((

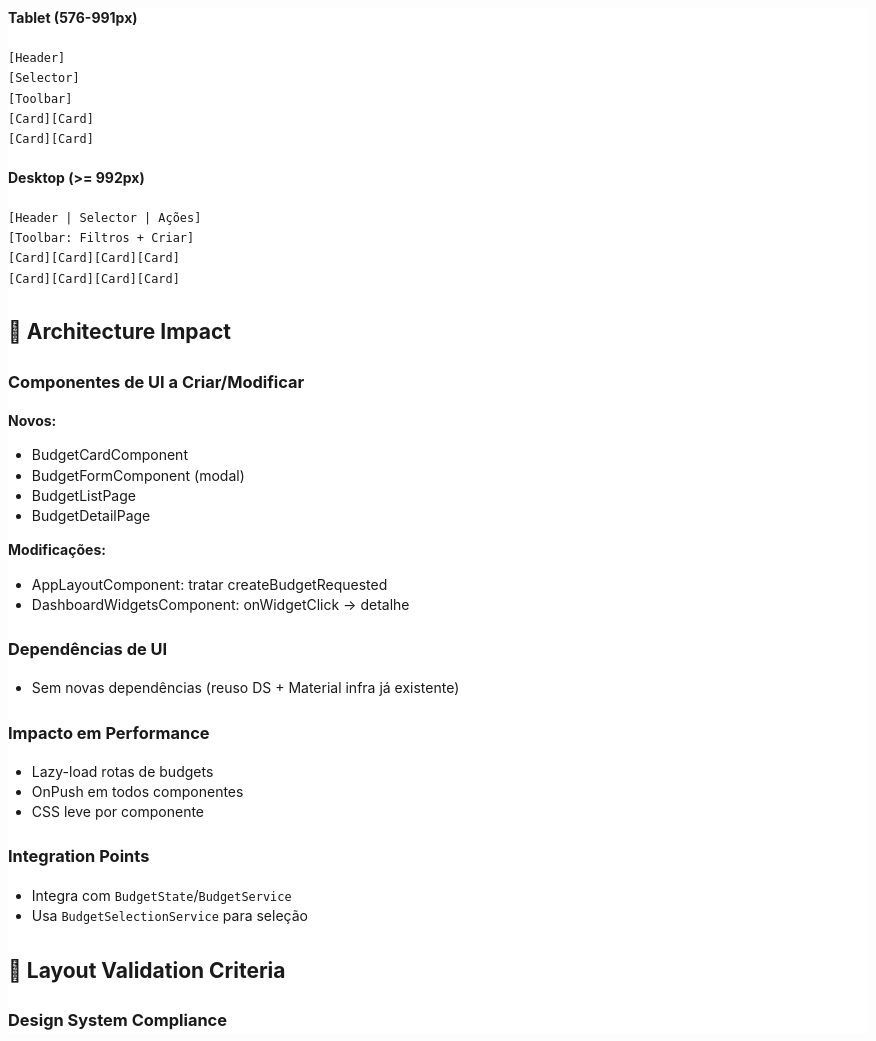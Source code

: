 #### Tablet (576-991px)

```
[Header]
[Selector]
[Toolbar]
[Card][Card]
[Card][Card]
```

#### Desktop (>= 992px)

```
[Header | Selector | Ações]
[Toolbar: Filtros + Criar]
[Card][Card][Card][Card]
[Card][Card][Card][Card]
```

## 🔄 Architecture Impact

### Componentes de UI a Criar/Modificar

**Novos:**

- BudgetCardComponent
- BudgetFormComponent (modal)
- BudgetListPage
- BudgetDetailPage

**Modificações:**

- AppLayoutComponent: tratar createBudgetRequested
- DashboardWidgetsComponent: onWidgetClick → detalhe

### Dependências de UI

- Sem novas dependências (reuso DS + Material infra já existente)

### Impacto em Performance

- Lazy-load rotas de budgets
- OnPush em todos componentes
- CSS leve por componente

### Integration Points

- Integra com `BudgetState`/`BudgetService`
- Usa `BudgetSelectionService` para seleção

## 🧪 Layout Validation Criteria

### Design System Compliance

))

ACTION ITEM:
Up to and including the line containing "- Sem novas", repeat every line from the start of the data, but none of the pictures.

EXPECTED ANSWER:
Source code

: #### Tablet (576-991px)

```
[Header]
[Selector]
[Toolbar]
[Card][Card]
[Card][Card]
```

#### Desktop (>= 992px)

```
[Header | Selector | Ações]
[Toolbar: Filtros + Criar]
[Card][Card][Card][Card]
[Card][Card][Card][Card]
```

## 🔄 Architecture Impact

### Componentes de UI a Criar/Modificar

**Novos:**

- BudgetCardComponent
- BudgetFormComponent (modal)
- BudgetListPage
- BudgetDetailPage

**Modificações:**

- AppLayoutComponent: tratar createBudgetRequested
- DashboardWidgetsComponent: onWidgetClick → detalhe

### Dependências de UI

- Sem novas dependências (reuso DS + Material infra já existente)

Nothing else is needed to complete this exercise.